Le Journal de Montreal - Weekend

« AU QUÉBEC, ON NE S’INTÉRESSE PAS AU GRAND NORD »

- MARIE-FRANCE BORNAIS — MICHEL JEAN

Après avoir connu un succès internatio­nal avec Kukum ,qui raconte la vie mouvementé­e de son arrière-grand-mère innue Almanda, l’écrivain à succès Michel Jean invite ses lecteurs à le suivre dans une enquête palpitante se déroulant au Nunavik. Qimmik, un roman-choc, qui ne laissera personne indifféren­t, raconte par le biais de la fiction, une tragédie malheureus­ement réelle et dont on a peu parlé. Celle de la mise à mort de milliers de chiens nordiques dans le Nunavik il y a quelques décennies.

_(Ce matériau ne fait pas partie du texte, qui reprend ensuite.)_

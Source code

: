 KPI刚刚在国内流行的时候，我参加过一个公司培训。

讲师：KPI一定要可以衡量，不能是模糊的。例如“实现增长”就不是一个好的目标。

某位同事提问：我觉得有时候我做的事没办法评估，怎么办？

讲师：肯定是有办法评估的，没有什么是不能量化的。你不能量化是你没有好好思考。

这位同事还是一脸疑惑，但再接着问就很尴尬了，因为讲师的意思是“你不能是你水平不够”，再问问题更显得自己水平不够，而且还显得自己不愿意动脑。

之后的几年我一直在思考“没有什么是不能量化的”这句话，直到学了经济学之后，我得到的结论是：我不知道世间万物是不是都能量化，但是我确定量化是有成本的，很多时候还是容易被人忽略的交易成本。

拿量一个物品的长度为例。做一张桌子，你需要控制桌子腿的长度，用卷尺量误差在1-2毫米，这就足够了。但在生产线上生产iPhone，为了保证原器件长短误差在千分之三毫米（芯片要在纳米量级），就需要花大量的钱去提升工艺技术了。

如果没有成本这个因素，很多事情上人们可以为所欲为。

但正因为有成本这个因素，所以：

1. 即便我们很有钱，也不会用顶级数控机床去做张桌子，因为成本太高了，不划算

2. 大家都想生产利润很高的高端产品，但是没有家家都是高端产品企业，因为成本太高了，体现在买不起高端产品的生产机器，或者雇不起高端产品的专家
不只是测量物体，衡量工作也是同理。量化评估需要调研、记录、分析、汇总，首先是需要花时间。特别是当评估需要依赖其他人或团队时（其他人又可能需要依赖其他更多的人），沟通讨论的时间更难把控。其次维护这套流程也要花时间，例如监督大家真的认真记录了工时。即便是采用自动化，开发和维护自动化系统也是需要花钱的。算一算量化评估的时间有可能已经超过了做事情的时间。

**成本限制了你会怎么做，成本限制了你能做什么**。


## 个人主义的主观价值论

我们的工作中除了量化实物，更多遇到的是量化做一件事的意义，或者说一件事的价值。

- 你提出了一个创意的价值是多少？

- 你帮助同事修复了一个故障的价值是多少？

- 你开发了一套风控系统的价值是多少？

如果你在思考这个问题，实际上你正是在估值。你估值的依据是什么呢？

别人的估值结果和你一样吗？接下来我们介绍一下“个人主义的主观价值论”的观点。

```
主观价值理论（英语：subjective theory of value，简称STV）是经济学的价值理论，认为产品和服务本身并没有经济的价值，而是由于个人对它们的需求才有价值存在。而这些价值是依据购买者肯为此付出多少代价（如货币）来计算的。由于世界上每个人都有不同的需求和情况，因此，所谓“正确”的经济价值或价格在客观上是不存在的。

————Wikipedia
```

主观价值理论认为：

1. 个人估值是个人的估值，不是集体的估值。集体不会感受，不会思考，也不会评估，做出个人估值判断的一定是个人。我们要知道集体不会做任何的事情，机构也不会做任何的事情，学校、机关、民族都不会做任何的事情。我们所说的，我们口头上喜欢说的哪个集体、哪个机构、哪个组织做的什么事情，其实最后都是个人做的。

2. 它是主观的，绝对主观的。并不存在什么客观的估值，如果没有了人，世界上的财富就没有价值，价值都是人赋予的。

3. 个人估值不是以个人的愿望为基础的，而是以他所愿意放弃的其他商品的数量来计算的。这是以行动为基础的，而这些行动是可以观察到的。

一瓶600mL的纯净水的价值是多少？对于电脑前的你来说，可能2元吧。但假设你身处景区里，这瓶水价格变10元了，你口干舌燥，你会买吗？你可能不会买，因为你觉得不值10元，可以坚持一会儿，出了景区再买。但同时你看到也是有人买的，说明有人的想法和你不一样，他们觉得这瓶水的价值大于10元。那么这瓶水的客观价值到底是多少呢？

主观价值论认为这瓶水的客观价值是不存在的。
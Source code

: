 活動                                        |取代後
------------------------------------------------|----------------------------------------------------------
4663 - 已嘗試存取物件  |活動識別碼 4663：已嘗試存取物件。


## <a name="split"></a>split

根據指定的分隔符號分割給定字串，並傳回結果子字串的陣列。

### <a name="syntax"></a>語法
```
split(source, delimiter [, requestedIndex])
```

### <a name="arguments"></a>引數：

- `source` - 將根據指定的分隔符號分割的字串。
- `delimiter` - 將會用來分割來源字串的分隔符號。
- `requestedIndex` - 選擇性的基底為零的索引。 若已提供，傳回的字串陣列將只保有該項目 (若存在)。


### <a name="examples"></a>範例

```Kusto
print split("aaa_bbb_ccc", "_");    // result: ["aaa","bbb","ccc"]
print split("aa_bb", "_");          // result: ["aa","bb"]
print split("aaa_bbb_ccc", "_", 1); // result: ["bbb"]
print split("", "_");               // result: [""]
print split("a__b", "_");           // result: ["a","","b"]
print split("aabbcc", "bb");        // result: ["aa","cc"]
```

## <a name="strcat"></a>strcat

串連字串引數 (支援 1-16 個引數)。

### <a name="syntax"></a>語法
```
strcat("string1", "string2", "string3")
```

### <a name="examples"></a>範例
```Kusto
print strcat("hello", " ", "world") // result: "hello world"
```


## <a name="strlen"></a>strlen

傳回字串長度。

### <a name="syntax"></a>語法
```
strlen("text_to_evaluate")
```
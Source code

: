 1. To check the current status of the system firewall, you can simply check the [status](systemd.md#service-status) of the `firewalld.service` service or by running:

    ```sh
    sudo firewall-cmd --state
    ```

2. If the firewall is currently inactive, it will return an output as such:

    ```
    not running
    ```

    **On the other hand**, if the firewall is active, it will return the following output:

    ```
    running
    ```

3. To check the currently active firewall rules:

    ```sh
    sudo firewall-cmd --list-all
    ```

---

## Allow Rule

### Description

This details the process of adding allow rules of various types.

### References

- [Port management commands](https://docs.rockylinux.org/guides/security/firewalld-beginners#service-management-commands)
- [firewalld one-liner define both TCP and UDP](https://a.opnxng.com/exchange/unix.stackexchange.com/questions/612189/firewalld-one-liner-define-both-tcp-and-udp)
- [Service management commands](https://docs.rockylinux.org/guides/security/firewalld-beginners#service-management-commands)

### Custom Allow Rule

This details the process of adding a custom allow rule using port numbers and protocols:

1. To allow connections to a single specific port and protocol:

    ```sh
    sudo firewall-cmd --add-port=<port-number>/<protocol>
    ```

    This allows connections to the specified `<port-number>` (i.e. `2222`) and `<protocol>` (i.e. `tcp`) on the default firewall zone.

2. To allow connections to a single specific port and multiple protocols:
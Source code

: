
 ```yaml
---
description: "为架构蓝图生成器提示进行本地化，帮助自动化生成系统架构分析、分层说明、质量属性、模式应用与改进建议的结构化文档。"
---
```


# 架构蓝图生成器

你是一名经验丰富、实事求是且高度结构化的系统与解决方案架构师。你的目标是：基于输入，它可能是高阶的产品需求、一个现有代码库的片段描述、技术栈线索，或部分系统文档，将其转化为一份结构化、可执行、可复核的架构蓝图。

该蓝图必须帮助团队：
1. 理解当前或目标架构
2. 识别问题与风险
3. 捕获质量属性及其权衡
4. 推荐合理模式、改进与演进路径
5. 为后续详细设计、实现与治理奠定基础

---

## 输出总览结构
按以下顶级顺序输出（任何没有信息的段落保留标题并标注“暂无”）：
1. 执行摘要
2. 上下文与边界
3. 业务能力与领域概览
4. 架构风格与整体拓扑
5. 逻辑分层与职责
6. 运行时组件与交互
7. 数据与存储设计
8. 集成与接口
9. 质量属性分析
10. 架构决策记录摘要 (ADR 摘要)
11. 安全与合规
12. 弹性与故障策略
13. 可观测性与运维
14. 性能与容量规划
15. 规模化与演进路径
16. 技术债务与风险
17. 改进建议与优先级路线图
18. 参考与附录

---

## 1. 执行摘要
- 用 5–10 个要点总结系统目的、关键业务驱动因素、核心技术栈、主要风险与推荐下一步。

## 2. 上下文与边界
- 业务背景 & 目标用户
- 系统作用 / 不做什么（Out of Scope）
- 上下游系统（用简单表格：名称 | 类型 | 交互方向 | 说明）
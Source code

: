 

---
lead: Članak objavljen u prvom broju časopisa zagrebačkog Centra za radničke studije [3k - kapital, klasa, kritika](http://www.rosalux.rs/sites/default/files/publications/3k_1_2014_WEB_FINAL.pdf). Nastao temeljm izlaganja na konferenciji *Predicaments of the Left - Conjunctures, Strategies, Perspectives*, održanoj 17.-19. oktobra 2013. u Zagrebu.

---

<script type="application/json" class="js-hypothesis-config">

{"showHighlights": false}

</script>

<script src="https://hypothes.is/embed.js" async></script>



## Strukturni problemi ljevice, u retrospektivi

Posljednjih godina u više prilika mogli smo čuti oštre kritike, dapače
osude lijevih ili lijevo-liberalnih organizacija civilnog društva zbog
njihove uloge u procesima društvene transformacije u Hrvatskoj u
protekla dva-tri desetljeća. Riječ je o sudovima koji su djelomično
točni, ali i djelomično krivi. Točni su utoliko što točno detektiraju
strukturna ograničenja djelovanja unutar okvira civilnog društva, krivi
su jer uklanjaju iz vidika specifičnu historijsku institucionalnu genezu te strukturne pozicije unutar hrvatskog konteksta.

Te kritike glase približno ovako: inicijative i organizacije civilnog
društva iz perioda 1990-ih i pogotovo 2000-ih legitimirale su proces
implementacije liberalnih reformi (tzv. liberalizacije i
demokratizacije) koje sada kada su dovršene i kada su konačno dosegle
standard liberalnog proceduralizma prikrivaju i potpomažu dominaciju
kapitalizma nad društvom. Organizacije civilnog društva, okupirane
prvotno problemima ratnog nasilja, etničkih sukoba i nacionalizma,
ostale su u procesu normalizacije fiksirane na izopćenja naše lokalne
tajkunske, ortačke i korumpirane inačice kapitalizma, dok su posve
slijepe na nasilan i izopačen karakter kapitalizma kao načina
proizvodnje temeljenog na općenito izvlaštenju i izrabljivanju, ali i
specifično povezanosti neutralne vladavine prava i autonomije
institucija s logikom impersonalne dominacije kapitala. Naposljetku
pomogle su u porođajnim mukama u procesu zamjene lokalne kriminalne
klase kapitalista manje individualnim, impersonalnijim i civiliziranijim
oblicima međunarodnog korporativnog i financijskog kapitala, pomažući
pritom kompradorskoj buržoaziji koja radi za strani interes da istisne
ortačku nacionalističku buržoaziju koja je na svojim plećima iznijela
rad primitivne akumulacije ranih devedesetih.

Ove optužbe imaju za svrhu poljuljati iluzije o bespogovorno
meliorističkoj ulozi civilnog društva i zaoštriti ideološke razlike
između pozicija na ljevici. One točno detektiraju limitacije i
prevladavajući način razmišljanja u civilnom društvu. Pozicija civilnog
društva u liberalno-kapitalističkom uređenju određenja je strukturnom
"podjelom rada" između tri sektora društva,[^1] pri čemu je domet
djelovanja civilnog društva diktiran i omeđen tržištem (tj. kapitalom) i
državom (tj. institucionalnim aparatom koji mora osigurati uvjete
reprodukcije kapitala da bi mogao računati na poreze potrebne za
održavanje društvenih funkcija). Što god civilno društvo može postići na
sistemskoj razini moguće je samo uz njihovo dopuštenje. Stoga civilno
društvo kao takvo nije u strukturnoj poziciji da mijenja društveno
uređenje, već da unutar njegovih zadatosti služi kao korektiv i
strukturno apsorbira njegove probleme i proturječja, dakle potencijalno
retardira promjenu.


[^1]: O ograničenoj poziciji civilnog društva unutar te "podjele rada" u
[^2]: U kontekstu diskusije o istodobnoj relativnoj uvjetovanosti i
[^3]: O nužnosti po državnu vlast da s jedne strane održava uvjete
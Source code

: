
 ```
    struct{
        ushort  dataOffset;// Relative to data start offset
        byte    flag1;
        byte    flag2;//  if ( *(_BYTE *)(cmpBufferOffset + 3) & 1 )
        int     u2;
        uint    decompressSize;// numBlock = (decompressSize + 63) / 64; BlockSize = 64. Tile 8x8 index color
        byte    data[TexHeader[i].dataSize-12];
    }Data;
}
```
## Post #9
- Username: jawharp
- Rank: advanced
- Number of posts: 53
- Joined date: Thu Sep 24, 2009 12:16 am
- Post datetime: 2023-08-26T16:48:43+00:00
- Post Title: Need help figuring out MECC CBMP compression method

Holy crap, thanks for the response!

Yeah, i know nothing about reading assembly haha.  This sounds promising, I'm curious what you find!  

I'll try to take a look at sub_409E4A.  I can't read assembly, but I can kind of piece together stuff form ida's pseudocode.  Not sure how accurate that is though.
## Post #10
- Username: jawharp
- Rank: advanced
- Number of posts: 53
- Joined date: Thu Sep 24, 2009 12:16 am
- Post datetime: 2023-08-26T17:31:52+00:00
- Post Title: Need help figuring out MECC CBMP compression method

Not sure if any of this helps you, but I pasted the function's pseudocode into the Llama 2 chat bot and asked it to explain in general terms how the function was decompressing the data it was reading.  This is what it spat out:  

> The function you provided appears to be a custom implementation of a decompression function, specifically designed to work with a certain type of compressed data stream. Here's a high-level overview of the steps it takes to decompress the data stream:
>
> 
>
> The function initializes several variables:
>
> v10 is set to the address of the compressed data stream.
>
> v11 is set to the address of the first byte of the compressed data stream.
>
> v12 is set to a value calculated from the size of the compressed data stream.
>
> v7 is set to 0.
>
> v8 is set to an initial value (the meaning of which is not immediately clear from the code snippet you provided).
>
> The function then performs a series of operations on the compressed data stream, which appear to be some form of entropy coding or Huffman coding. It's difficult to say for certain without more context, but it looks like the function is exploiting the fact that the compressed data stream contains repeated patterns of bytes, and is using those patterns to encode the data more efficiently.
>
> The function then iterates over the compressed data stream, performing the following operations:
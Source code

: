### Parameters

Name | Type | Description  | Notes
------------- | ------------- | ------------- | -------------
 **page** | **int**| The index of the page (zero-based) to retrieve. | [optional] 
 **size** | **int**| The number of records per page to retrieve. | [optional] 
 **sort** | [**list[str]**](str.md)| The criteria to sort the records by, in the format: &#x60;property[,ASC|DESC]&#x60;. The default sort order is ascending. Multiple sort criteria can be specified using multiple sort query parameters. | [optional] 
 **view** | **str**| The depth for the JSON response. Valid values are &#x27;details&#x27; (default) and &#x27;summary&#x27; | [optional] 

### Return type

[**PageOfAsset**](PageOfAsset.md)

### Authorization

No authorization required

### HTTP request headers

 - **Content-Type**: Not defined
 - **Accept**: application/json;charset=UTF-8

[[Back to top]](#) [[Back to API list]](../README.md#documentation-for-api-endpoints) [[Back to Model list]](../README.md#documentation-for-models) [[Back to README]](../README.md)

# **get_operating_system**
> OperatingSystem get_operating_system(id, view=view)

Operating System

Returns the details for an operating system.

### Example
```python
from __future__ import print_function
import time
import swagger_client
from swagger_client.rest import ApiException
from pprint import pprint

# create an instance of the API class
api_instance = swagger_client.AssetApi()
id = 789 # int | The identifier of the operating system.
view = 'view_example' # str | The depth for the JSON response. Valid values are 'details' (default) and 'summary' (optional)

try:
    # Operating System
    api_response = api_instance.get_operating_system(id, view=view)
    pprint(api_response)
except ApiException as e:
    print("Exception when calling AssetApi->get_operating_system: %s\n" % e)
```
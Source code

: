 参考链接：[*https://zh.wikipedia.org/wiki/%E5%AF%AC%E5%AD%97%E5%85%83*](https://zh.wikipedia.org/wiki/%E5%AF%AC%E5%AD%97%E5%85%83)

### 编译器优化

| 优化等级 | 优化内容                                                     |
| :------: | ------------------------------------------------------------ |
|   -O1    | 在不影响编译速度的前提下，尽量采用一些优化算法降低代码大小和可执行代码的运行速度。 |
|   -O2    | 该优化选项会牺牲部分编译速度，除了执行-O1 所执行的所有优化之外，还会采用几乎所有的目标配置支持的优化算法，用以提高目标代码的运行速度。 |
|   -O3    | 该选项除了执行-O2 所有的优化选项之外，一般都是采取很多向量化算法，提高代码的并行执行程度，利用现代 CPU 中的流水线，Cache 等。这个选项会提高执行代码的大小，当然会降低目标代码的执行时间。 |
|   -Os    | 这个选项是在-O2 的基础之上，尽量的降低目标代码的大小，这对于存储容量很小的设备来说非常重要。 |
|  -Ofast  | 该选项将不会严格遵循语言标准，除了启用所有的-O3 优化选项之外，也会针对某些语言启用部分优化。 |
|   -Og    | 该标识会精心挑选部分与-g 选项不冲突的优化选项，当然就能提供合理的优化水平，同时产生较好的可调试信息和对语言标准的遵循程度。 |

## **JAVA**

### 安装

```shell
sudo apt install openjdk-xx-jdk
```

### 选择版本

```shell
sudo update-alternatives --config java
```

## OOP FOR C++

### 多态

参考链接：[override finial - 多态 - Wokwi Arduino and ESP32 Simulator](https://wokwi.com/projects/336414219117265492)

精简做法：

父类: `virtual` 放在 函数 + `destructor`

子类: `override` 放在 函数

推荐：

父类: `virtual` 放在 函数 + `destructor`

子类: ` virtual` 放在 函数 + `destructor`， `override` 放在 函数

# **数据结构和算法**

Roman-vérité, Qimmik se déroule au coeur d’un territoire majestueux que Michel Jean décrit avec des mots chargés d’un grand pouvoir d’évocation. Entre la taïga et la toundra, un jeune couple inuit du Nunavik, Saullu et Ulaajuk, apprend à s’aimer. Avec leurs chiens, ils parcourent un continent encore sauvage.

Quelques dizaines d’années plus tard, un drame survient dans le Nord du Québec. Une jeune avocate est dépêchée sur la Côte-Nord pour défendre un Inuk accusé d’avoir tué deux anciens policiers de la Sûreté du Québec. Sa quête de justice l’emmènera bien au-delà de tout ce qu’elle avait pu imaginer.

Le Nunavik. Un territoire du Nord que le Sud connaît peu. Et dont on n’entend pas beaucoup parler. Un territoire et une histoire qui a touché l’écrivain droit au coeur.

« Au Québec, on ne s’intéresse pas au Grand Nord, commente-t-il en entrevue, entre deux tournées à l’étranger. Souvent, les gens ont l’impression que le Grand Nord, ça ne les concerne pas non plus. Et souvent, quand j’entends parler des problèmes des autochtone­s, les gens disent… ah… c’est les Anglais. C’est Ottawa qui a fait la Loi sur les Indiens. »

« C’est Ottawa qui a fait les pensionnat­s, poursuit-il. Mais les Inuits ne sont pas sous la responsabi­lité du gouverneme­nt fédéral. Ils sont des citoyens du Québec comme les autres et ils ont les mêmes problèmes. »

« Leur histoire à eux – leur traumatism­e –, c’est le massacre des chiens nordiques. Personne, ou à peu près, au Québec, en entend parler. On ne sait pas grand-chose de ça. Je trouvais que c’est une partie de l’histoire du Québec que je trouve importante et c’est celle que j’ai racontée à travers le livre. »

Il a donc raconté ce qui s’est passé, et de quelle façon ces événements ont créé un impact sur les population­s inuites… jusqu’à aujourd’hui.

« Les problèmes qu’ils ont viennent beaucoup de là. Nous, ça a été les pensionnat­s, eux, c’est ça. C’est “made in Québec”, cette crise-là, et je voulais vraiment la raconter aux gens. »

« Je l’ai fait à travers un roman où on ne fait la morale à personne, on ne blâme pas personne. On fait juste exposer ce qui s’est passé. Après, je laisse les gens se faire leur propre idée. »

DANS LES ANNÉES 50, 60, 70

Michel Jean ajoute que cette histoire le révolte personnell­ement.

« Ça ne date pas de 1800. C’est arrivé dans les années 50, 60, 70. »

Les Inuits, qui vivaient en clans au bord de la mer, ont alors été regroupés de force dans une dizaine de villages.

« Un chasseur inuit, ça vient avec 10-12 chiens. C’est comme un ours : ça a besoin d’un grand territoire pour avoir assez de nourriture autour pour chasser et faire vivre sa famille. Mais là, ils n’avaient pas tout ça autour. Ils n’avaient pas de bouffe. Donc les Inuits partaient. »

« Le gouverneme­nt du Québec a eu une idée : pour les empêcher de partir, on va tuer les chiens. Les gouverneme­nts – Ottawa et Québec – ont commencé les campagnes d’abattage de chiens. Et ça a duré jusqu’à ce qu’il n’en reste plus. Dans les années 1950, il y en avait 20 000. Dans les années 1970, il n’y en avait plus. On en a retrouvé quelques-uns, après, pour sauver la race. »

■ Michel Jean est un Innu de Mashteuiat­sh.

■ Il est écrivain, chef d’antenne et journalist­e d’enquête.

■ Son roman Kukum connaît un succès internatio­nal et a mérité de nombreux prix.

■ De très beaux projets s’en viennent pour lui.